_Work instruction_. An exact repetition of all the entries that follow is required.

_Data for processing_.
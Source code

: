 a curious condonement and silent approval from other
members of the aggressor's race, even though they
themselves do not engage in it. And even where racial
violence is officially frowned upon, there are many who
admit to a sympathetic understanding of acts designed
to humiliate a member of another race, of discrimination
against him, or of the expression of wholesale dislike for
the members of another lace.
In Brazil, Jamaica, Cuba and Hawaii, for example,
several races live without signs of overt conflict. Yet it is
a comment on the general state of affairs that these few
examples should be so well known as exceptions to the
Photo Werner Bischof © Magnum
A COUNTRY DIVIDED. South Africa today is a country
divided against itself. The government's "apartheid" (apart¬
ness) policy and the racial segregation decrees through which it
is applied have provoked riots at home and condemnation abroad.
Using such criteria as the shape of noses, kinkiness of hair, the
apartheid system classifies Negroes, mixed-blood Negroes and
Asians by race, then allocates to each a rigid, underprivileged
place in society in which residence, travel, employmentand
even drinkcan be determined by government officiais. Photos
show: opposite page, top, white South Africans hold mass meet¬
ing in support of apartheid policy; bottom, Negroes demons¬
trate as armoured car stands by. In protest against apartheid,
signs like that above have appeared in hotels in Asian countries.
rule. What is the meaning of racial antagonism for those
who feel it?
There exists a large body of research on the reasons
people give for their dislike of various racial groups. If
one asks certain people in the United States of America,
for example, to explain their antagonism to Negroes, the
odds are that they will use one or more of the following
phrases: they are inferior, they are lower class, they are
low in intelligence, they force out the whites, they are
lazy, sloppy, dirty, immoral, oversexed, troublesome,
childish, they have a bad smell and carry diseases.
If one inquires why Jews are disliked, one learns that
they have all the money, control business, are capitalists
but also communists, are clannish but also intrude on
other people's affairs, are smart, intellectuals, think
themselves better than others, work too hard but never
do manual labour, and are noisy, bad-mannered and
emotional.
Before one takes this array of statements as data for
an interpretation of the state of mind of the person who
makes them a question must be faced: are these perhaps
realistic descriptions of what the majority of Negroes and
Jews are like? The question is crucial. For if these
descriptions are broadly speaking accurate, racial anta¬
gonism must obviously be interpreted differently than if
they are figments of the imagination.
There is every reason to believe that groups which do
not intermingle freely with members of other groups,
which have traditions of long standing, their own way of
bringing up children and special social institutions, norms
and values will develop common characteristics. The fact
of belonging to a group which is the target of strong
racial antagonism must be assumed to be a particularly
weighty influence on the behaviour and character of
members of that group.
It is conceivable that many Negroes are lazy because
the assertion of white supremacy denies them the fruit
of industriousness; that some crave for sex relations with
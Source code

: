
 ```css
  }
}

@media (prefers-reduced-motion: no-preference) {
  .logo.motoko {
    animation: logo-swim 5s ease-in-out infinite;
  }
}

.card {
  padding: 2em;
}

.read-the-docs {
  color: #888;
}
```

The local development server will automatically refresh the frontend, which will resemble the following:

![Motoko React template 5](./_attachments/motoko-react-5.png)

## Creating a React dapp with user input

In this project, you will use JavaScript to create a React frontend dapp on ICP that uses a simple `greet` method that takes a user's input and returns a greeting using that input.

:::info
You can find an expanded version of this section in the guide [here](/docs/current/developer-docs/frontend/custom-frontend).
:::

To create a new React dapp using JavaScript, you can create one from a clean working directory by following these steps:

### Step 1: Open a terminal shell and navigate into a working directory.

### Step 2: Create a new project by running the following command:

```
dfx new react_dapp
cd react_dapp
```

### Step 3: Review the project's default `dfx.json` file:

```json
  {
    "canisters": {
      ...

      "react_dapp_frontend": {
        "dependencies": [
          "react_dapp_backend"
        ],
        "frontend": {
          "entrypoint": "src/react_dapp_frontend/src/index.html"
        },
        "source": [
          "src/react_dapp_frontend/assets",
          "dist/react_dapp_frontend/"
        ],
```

_Task output_.
Source code

: a curious condonement and silent approval from other
members of the aggressor's race, even though they
themselves do not engage in it. And even where racial
violence is officially frowned upon, there are many who
admit to a sympathetic understanding of acts designed
to humiliate a member of another race, of discrimination
against him, or of the expression of wholesale dislike for
the members of another lace.
In Brazil, Jamaica, Cuba and Hawaii, for example,
several races live without signs of overt conflict. Yet it is
a comment on the general state of affairs that these few
examples should be so well known as exceptions to the
Photo Werner Bischof © Magnum
A COUNTRY DIVIDED. South Africa today is a country
divided against itself. The government's "apartheid" (apart¬
ness) policy and the racial segregation decrees through which it
is applied have provoked riots at home and condemnation abroad.
Using such criteria as the shape of noses, kinkiness of hair, the
apartheid system classifies Negroes, mixed-blood Negroes and
Asians by race, then allocates to each a rigid, underprivileged
place in society in which residence, travel, employmentand
even drinkcan be determined by government officiais. Photos
show: opposite page, top, white South Africans hold mass meet¬
ing in support of apartheid policy; bottom, Negroes demons¬
trate as armoured car stands by. In protest against apartheid,
signs like that above have appeared in hotels in Asian countries.
rule. What is the meaning of racial antagonism for those
who feel it?
There exists a large body of research on the reasons
people give for their dislike of various racial groups. If
one asks certain people in the United States of America,
for example, to explain their antagonism to Negroes, the
odds are that they will use one or more of the following
phrases: they are inferior, they are lower class, they are
low in intelligence, they force out the whites, they are
lazy, sloppy, dirty, immoral, oversexed, troublesome,
childish, they have a bad smell and carry diseases.
If one inquires why Jews are disliked, one learns that
they have all the money, control business, are capitalists
but also communists, are clannish but also intrude on
other people's affairs, are smart, intellectuals, think
themselves better than others, work too hard but never
do manual labour, and are noisy, bad-mannered and
emotional.
Before one takes this array of statements as data for
an interpretation of the state of mind of the person who
makes them a question must be faced: are these perhaps
realistic descriptions of what the majority of Negroes and
Jews are like? The question is crucial. For if these
descriptions are broadly speaking accurate, racial anta¬
gonism must obviously be interpreted differently than if
they are figments of the imagination.
There is every reason to believe that groups which do
not intermingle freely with members of other groups,
which have traditions of long standing, their own way of
bringing up children and special social institutions, norms
and values will develop common characteristics. The fact
of belonging to a group which is the target of strong
racial antagonism must be assumed to be a particularly
weighty influence on the behaviour and character of
members of that group.
It is conceivable that many Negroes are lazy because
the assertion of white supremacy denies them the fruit
of industriousness; that some crave for sex relations with
Source code

:
 ```css
  }
}

@media (prefers-reduced-motion: no-preference) {
  .logo.motoko {
    animation: logo-swim 5s ease-in-out infinite;
  }
}

.card {
  padding: 2em;
}

.read-the-docs {
  color: #888;
}
```

The local development server will automatically refresh the frontend, which will resemble the following:

![Motoko React template 5](./_attachments/motoko-react-5.png)

## Creating a React dapp with user input

In this project, you will use JavaScript to create a React frontend dapp on ICP that uses a simple `greet` method that takes a user's input and returns a greeting using that input.

:::info
You can find an expanded version of this section in the guide [here](/docs/current/developer-docs/frontend/custom-frontend).
:::

To create a new React dapp using JavaScript, you can create one from a clean working directory by following these steps:

### Step 1: Open a terminal shell and navigate into a working directory.

### Step 2: Create a new project by running the following command:

```
dfx new react_dapp
cd react_dapp
```

### Step 3: Review the project's default `dfx.json` file:

```json
  {
    "canisters": {
      ...

      "react_dapp_frontend": {
        "dependencies": [
          "react_dapp_backend"
        ],
        "frontend": {
          "entrypoint": "src/react_dapp_frontend/src/index.html"
        },
        "source": [
          "src/react_dapp_frontend/assets",
          "dist/react_dapp_frontend/"
        ],
```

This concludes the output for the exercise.